§ WHAT THE EXERCISE ASKS
Please copy each line below that contains the word "based".

(Collected data)
****
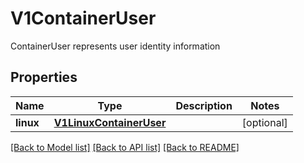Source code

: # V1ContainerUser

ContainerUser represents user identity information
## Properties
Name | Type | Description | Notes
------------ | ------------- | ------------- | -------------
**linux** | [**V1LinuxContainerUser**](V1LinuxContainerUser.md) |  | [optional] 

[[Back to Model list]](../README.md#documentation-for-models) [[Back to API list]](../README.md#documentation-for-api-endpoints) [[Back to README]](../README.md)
****
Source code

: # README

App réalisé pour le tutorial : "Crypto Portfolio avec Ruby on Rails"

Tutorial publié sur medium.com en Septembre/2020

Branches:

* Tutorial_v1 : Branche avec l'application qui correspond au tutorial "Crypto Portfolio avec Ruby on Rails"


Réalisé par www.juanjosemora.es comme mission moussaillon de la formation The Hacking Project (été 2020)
****
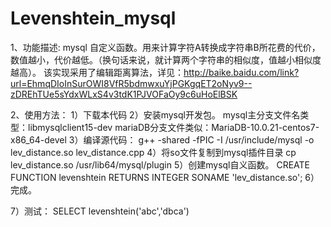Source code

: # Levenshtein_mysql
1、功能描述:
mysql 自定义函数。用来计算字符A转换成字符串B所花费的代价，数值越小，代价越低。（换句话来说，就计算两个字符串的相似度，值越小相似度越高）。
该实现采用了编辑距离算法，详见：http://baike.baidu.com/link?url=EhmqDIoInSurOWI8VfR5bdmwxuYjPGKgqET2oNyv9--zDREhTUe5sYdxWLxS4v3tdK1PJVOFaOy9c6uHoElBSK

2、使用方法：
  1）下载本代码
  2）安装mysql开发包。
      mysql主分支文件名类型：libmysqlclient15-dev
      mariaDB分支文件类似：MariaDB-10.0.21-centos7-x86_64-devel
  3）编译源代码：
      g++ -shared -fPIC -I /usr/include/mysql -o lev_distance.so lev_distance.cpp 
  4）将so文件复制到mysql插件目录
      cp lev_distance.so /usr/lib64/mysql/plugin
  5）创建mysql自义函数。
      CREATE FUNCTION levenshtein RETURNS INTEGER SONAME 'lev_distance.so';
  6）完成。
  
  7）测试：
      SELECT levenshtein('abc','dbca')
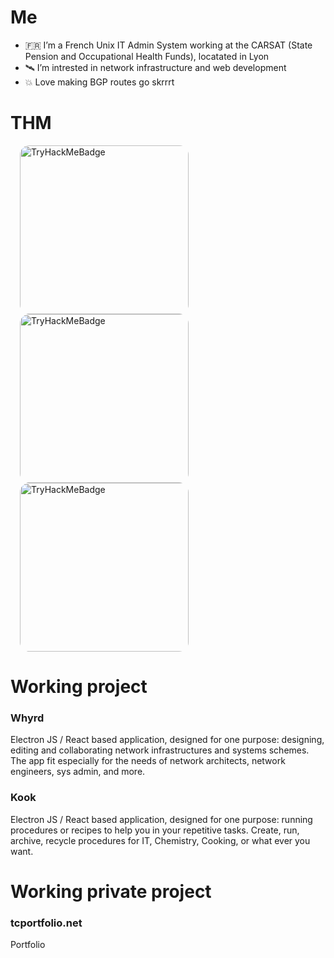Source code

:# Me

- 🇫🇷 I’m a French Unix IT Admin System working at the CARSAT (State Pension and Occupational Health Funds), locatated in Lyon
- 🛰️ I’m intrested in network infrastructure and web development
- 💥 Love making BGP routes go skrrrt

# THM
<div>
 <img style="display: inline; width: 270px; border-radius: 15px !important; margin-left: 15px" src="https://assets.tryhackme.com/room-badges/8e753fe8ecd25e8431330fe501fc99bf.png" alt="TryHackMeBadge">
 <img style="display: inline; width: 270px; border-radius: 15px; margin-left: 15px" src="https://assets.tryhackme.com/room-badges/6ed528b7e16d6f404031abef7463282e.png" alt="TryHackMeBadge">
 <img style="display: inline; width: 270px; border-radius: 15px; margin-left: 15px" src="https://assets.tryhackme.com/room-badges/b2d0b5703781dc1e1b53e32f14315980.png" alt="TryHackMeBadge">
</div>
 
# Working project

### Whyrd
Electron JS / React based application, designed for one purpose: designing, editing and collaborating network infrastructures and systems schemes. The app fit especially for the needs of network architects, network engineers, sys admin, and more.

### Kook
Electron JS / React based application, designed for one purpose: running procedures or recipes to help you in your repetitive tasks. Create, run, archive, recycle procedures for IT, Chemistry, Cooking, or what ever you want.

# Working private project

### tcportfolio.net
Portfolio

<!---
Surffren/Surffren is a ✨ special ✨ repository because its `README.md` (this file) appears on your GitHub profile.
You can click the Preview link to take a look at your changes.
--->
****
§ RESPONSE FOR THIS EXERCISE
Electron JS / React based application, designed for one purpose: designing, editing and collaborating network infrastructures and systems schemes. The app fit especially for the needs of network architects, network engineers, sys admin, and more.
Electron JS / React based application, designed for one purpose: running procedures or recipes to help you in your repetitive tasks. Create, run, archive, recycle procedures for IT, Chemistry, Cooking, or what ever you want.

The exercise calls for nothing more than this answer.